# Canard PC & Canardpc.com > Nos Autres Rubriques > [Jurigeek] La mort vous va si bien
Dans le film La vie d'Adèle, Léa Saindoux interprète avec délicatesse une jeune fille aux cheveux bleus. C'est très beau. Mais reste en suspens une vraie question. Que se passera-t-il quand elle sera morte, Adèle ?
A cette question que le réalisateur n'a pas été Kechiche de traiter, il n'y aura nulle réponse. Mais la question de la mort se pose. Tenez par exemple, quand une personne décède, ses héritiers ont le droit, eh bien, d'hériter de ses biens. Vous voyez, quand je vous dis que le droit, c'est simple, Ce n’est pas pour rire. Mais que se passe-t-il quand le de cujus, comme on l'appelle, était un joueur adepte de la dématérialisation ? Peut-il céder ses jeux achetés sur Steam ou ses musiques acquises sur Itunes ? C'est une question délicate.
Comme vous le savez, quand vous utilisez une plateforme de dématérialisation, vous disposez d’une licence d'utilisation, ce qui signifie que vous n'avez rien acheté. J'ai déjà eu l'occasion d'en parler, mais une petite piqûre de rappel ne peut pas faire de mal :
l'article 544 du Code civil nous dit que lorsque vous achetez un bien vous en êtes propriétaire et, partant, vous en avez tous les droits :
- usus, le droit de l'utiliser,
- fructus, le droit de l'utiliser d'une façon qui pourrait être rémunératrice, comme le louer
- abusus, le droit de le revendre, de le donner ou de le détruire.
C'est ce dernier droit qui nous intéresse. Prenons un exemple : vous achetez une figurine de Dalek, vous pourrez la revendre via eBay ou la donner à un voisin ou, encore, la jeter à la poubelle parce que c'est votre droit, vous en avez l'abusus. Et si vous décédez, vos héritiers pourront recueillir ce bel objet puisqu'il est dans votre patrimoine.
A l'inverse, si vous être bénéficiaire d'une licence d'exploitation d'une œuvre distribuée en format numérique, vous n'avez pas le droit de "prêter" ou de revendre cette licence (articles L.111-1 et L. 111-3 du Code de la propriété intellectuelle). Et pour cause, puisque vous n'achetez pas un objet, mais le droit de jouir d'un programme. Dans ce cas, vous n'en n'êtes pas propriétaire et par conséquent vous n'avez rien à céder, sauf si la licence l'autorise. Et si vous décédez, votre contrat cesse de lui-même et votre licence, qui est personnelle, s'éteint avec votre âme. C'est tellement beau ce que j'écris qu'on dirait du Stromae.
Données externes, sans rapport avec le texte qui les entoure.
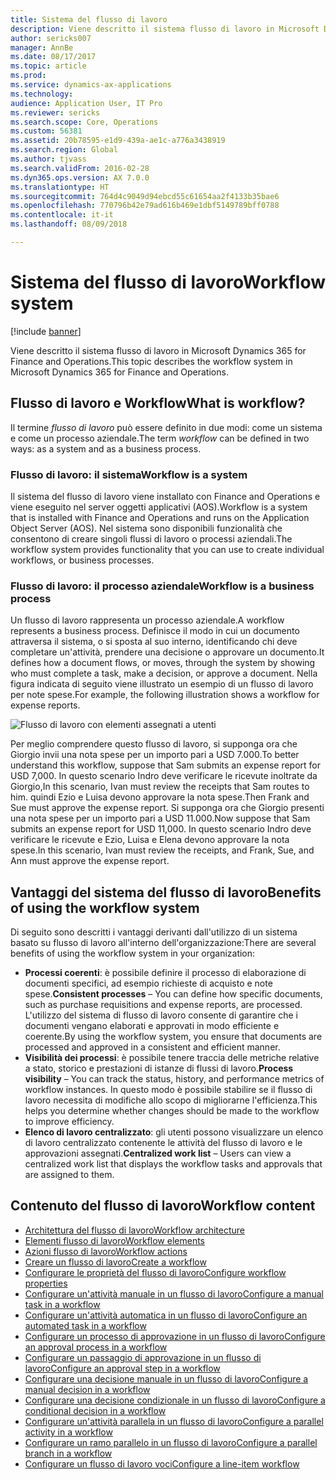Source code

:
 ```yaml
---
title: Sistema del flusso di lavoro
description: Viene descritto il sistema flusso di lavoro in Microsoft Dynamics 365 for Finance and Operations.
author: sericks007
manager: AnnBe
ms.date: 08/17/2017
ms.topic: article
ms.prod: 
ms.service: dynamics-ax-applications
ms.technology: 
audience: Application User, IT Pro
ms.reviewer: sericks
ms.search.scope: Core, Operations
ms.custom: 56381
ms.assetid: 20b78595-e1d9-439a-ae1c-a776a3438919
ms.search.region: Global
ms.author: tjvass
ms.search.validFrom: 2016-02-28
ms.dyn365.ops.version: AX 7.0.0
ms.translationtype: HT
ms.sourcegitcommit: 764d4c9049d94ebcd55c61654aa2f4133b35bae6
ms.openlocfilehash: 770796b42e79ad616b469e1dbf5149789bff0788
ms.contentlocale: it-it
ms.lasthandoff: 08/09/2018

---
```


# <a name="workflow-system"></a><span data-ttu-id="eaa89-103">Sistema del flusso di lavoro</span><span class="sxs-lookup"><span data-stu-id="eaa89-103">Workflow system</span></span>

[!include [banner](../includes/banner.md)]

<span data-ttu-id="eaa89-104">Viene descritto il sistema flusso di lavoro in Microsoft Dynamics 365 for Finance and Operations.</span><span class="sxs-lookup"><span data-stu-id="eaa89-104">This topic describes the workflow system in Microsoft Dynamics 365 for Finance and Operations.</span></span>

<a name="what-is-workflow"></a><span data-ttu-id="eaa89-105">Flusso di lavoro e Workflow</span><span class="sxs-lookup"><span data-stu-id="eaa89-105">What is workflow?</span></span>
-----------------

<span data-ttu-id="eaa89-106">Il termine *flusso di lavoro* può essere definito in due modi: come un sistema e come un processo aziendale.</span><span class="sxs-lookup"><span data-stu-id="eaa89-106">The term *workflow* can be defined in two ways: as a system and as a business process.</span></span>
### <a name="workflow-is-a-system"></a><span data-ttu-id="eaa89-107">Flusso di lavoro: il sistema</span><span class="sxs-lookup"><span data-stu-id="eaa89-107">Workflow is a system</span></span>

<span data-ttu-id="eaa89-108">Il sistema del flusso di lavoro viene installato con Finance and Operations e viene eseguito nel server oggetti applicativi (AOS).</span><span class="sxs-lookup"><span data-stu-id="eaa89-108">Workflow is a system that is installed with Finance and Operations and runs on the Application Object Server (AOS).</span></span> <span data-ttu-id="eaa89-109">Nel sistema sono disponibili funzionalità che consentono di creare singoli flussi di lavoro o processi aziendali.</span><span class="sxs-lookup"><span data-stu-id="eaa89-109">The workflow system provides functionality that you can use to create individual workflows, or business processes.</span></span>

### <a name="workflow-is-a-business-process"></a><span data-ttu-id="eaa89-110">Flusso di lavoro: il processo aziendale</span><span class="sxs-lookup"><span data-stu-id="eaa89-110">Workflow is a business process</span></span>

<span data-ttu-id="eaa89-111">Un flusso di lavoro rappresenta un processo aziendale.</span><span class="sxs-lookup"><span data-stu-id="eaa89-111">A workflow represents a business process.</span></span> <span data-ttu-id="eaa89-112">Definisce il modo in cui un documento attraversa il sistema, o si sposta al suo interno, identificando chi deve completare un'attività, prendere una decisione o approvare un documento.</span><span class="sxs-lookup"><span data-stu-id="eaa89-112">It defines how a document flows, or moves, through the system by showing who must complete a task, make a decision, or approve a document.</span></span> <span data-ttu-id="eaa89-113">Nella figura indicata di seguito viene illustrato un esempio di un flusso di lavoro per note spese.</span><span class="sxs-lookup"><span data-stu-id="eaa89-113">For example, the following illustration shows a workflow for expense reports.</span></span> 

![Flusso di lavoro con elementi assegnati a utenti](./media/workflow_user.gif) 

<span data-ttu-id="eaa89-115">Per meglio comprendere questo flusso di lavoro, si supponga ora che Giorgio invii una nota spese per un importo pari a USD 7.000.</span><span class="sxs-lookup"><span data-stu-id="eaa89-115">To better understand this workflow, suppose that Sam submits an expense report for USD 7,000.</span></span> <span data-ttu-id="eaa89-116">In questo scenario Indro deve verificare le ricevute inoltrate da Giorgio,</span><span class="sxs-lookup"><span data-stu-id="eaa89-116">In this scenario, Ivan must review the receipts that Sam routes to him.</span></span> <span data-ttu-id="eaa89-117">quindi Ezio e Luisa devono approvare la nota spese.</span><span class="sxs-lookup"><span data-stu-id="eaa89-117">Then Frank and Sue must approve the expense report.</span></span> <span data-ttu-id="eaa89-118">Si supponga ora che Giorgio presenti una nota spese per un importo pari a USD 11.000.</span><span class="sxs-lookup"><span data-stu-id="eaa89-118">Now suppose that Sam submits an expense report for USD 11,000.</span></span> <span data-ttu-id="eaa89-119">In questo scenario Indro deve verificare le ricevute e Ezio, Luisa e Elena devono approvare la nota spese.</span><span class="sxs-lookup"><span data-stu-id="eaa89-119">In this scenario, Ivan must review the receipts, and Frank, Sue, and Ann must approve the expense report.</span></span>

## <a name="benefits-of-using-the-workflow-system"></a><span data-ttu-id="eaa89-120">Vantaggi del sistema del flusso di lavoro</span><span class="sxs-lookup"><span data-stu-id="eaa89-120">Benefits of using the workflow system</span></span>

<span data-ttu-id="eaa89-121">Di seguito sono descritti i vantaggi derivanti dall'utilizzo di un sistema basato su flusso di lavoro all'interno dell'organizzazione:</span><span class="sxs-lookup"><span data-stu-id="eaa89-121">There are several benefits of using the workflow system in your organization:</span></span>
-   <span data-ttu-id="eaa89-122">**Processi coerenti**: è possibile definire il processo di elaborazione di documenti specifici, ad esempio richieste di acquisto e note spese.</span><span class="sxs-lookup"><span data-stu-id="eaa89-122">**Consistent processes** – You can define how specific documents, such as purchase requisitions and expense reports, are processed.</span></span> <span data-ttu-id="eaa89-123">L'utilizzo del sistema di flusso di lavoro consente di garantire che i documenti vengano elaborati e approvati in modo efficiente e coerente.</span><span class="sxs-lookup"><span data-stu-id="eaa89-123">By using the workflow system, you ensure that documents are processed and approved in a consistent and efficient manner.</span></span>
-   <span data-ttu-id="eaa89-124">**Visibilità dei processi**: è possibile tenere traccia delle metriche relative a stato, storico e prestazioni di istanze di flussi di lavoro.</span><span class="sxs-lookup"><span data-stu-id="eaa89-124">**Process visibility** – You can track the status, history, and performance metrics of workflow instances.</span></span> <span data-ttu-id="eaa89-125">In questo modo è possibile stabilire se il flusso di lavoro necessita di modifiche allo scopo di migliorarne l'efficienza.</span><span class="sxs-lookup"><span data-stu-id="eaa89-125">This helps you determine whether changes should be made to the workflow to improve efficiency.</span></span>
-   <span data-ttu-id="eaa89-126">**Elenco di lavoro centralizzato**: gli utenti possono visualizzare un elenco di lavoro centralizzato contenente le attività del flusso di lavoro e le approvazioni assegnati.</span><span class="sxs-lookup"><span data-stu-id="eaa89-126">**Centralized work list** – Users can view a centralized work list that displays the workflow tasks and approvals that are assigned to them.</span></span>


## <a name="workflow-content"></a><span data-ttu-id="eaa89-127">Contenuto del flusso di lavoro</span><span class="sxs-lookup"><span data-stu-id="eaa89-127">Workflow content</span></span>

+ [<span data-ttu-id="eaa89-128">Architettura del flusso di lavoro</span><span class="sxs-lookup"><span data-stu-id="eaa89-128">Workflow architecture</span></span>](workflow-system-architecture.md)
+ [<span data-ttu-id="eaa89-129">Elementi flusso di lavoro</span><span class="sxs-lookup"><span data-stu-id="eaa89-129">Workflow elements</span></span>](workflow-elements.md)
+ [<span data-ttu-id="eaa89-130">Azioni flusso di lavoro</span><span class="sxs-lookup"><span data-stu-id="eaa89-130">Workflow actions</span></span>](workflow-actions.md)
+ [<span data-ttu-id="eaa89-131">Creare un flusso di lavoro</span><span class="sxs-lookup"><span data-stu-id="eaa89-131">Create a workflow</span></span>](create-workflow.md)
+ [<span data-ttu-id="eaa89-132">Configurare le proprietà del flusso di lavoro</span><span class="sxs-lookup"><span data-stu-id="eaa89-132">Configure workflow properties</span></span>](configure-workflow-properties.md)
+ [<span data-ttu-id="eaa89-133">Configurare un'attività manuale in un flusso di lavoro</span><span class="sxs-lookup"><span data-stu-id="eaa89-133">Configure a manual task in a workflow</span></span>](configure-manual-task-workflow.md)
+ [<span data-ttu-id="eaa89-134">Configurare un'attività automatica in un flusso di lavoro</span><span class="sxs-lookup"><span data-stu-id="eaa89-134">Configure an automated task in a workflow</span></span>](configure-automated-task-workflow.md)
+ [<span data-ttu-id="eaa89-135">Configurare un processo di approvazione in un flusso di lavoro</span><span class="sxs-lookup"><span data-stu-id="eaa89-135">Configure an approval process in a workflow</span></span>](configure-approval-process-workflow.md)
+ [<span data-ttu-id="eaa89-136">Configurare un passaggio di approvazione in un flusso di lavoro</span><span class="sxs-lookup"><span data-stu-id="eaa89-136">Configure an approval step in a workflow</span></span>](configure-approval-step-workflow.md)
+ [<span data-ttu-id="eaa89-137">Configurare una decisione manuale in un flusso di lavoro</span><span class="sxs-lookup"><span data-stu-id="eaa89-137">Configure a manual decision in a workflow</span></span>](configure-manual-decision-workflow.md)
+ [<span data-ttu-id="eaa89-138">Configurare una decisione condizionale in un flusso di lavoro</span><span class="sxs-lookup"><span data-stu-id="eaa89-138">Configure a conditional decision in a workflow</span></span>](configure-conditional-decision-workflow.md)
+ [<span data-ttu-id="eaa89-139">Configurare un'attività parallela in un flusso di lavoro</span><span class="sxs-lookup"><span data-stu-id="eaa89-139">Configure a parallel activity in a workflow</span></span>](configure-parallel-activity-workflow.md)
+ [<span data-ttu-id="eaa89-140">Configurare un ramo parallelo in un flusso di lavoro</span><span class="sxs-lookup"><span data-stu-id="eaa89-140">Configure a parallel branch in a workflow</span></span>](configure-parallel-branch-workflow.md)
+ [<span data-ttu-id="eaa89-141">Configurare un flusso di lavoro voci</span><span class="sxs-lookup"><span data-stu-id="eaa89-141">Configure a line-item workflow</span></span>](configure-line-item-workflow.md)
Reprenons.
C'est la licence qui fixe les périmètres des droits et obligations et, dans la quasi-totalité des cas, vous n'avez droit à rien. Par exemple, quand vous achetez une chanson sur iTunes, vous n'achetez rien du tout en réalité. Les conditions générales de vente et de service d’iTunes sont en effet très claires : vous ne pouvez ni revendre vos musiques, ni les prêter, ni les louer, ni rien en faire en réalité, à part les écouter et, encore, seulement sur un nombre limité d'appareils. Par conséquent, vous ne pouvez les transmettre à vos tristes descendants, puisque vous n'avez jamais été propriétaire d'un bien incorporel mais uniquement signataire d'une licence d'utilisation. De plus, la licence prohibant d'une façon générale la transmission des codes du compte à quiconque, vos héritiers ne peuvent pas les récupérer et les utiliser sans violer la licence.
On peut déplorer à ce titre que, dans la Loi informatique et liberté de 2004, seul l'article 40 évoque la question des héritiers et, encore, uniquement pour préciser que ces derniers peuvent demander l'actualisation des données personnelles du défunt pour qu'il soit précisé qu'il est décédé.
L'avis des Tribunaux concernant l'impossibilité de transmettre une licence est assez ferme. Toutefois, depuis un arrêt de la Cour de justice de l'Union européenne qui a décidé qu'une licence pouvait être cédée à autrui, comme si ce contrat conférait une sorte de droit de propriété sur un logiciel, la question se pose de savoir si des héritiers ne pourraient pas réclamer les œuvres dont le de cujus avait le droit d'utiliser sous licence. Mais, si vous relisez l'article que j'avais écrit à l'époque de cet arrêt, vous verrez que ce n'est pas si simple.
Également, un Tribunal californien a rendu, en 2012, une décision qui a fait grand bruit au sujet du site Redigi qui permet de revendre d'occasion des œuvres dématérialisées, comme par exemple des musiques "achetées" sous iTunes. Capital Records avait demandé la fermeture de ce site internet, et le juge californien a refusé une telle mesure. L'affaire s'est poursuivie et, devant la Cour, Redigi a alors perdu, le 30 mars 2013, les juges ayant considéré que, les licences Itunes et autres n'octroyant aucun droit de revente, ce site organisait une contrefaçon.
En l'état, tant que la législation ne changera pas ou que des héritiers ne se décideront pas à attaquer Apple en justice pour récupérer la collection de mp3 de leur regretté disparu, on peut partir du principe que vous ne pouvez bénéficier de la licence octroyé au De Cujus. Mais, me direz-vous qu'en est-il des comptes Facebook et autres emails ? La question se pose différemment, puisque dans ces cas, le défunt était créateur de données et non pas simplement utilisateur. Dans le cas des œuvres achetées, le défunt n'était que titulaire d'une licence, tandis que dans le cas d'un email, par exemple, de ses perles publiées sur Twitter ou de ses photographies stockées sur Flickr, il est un auteur. A priori, ses œuvres de l'esprit seront transmises à ses héritiers. Cependant nous verrons, dans le prochain article, que les choses peuvent être plus compliquées que cela.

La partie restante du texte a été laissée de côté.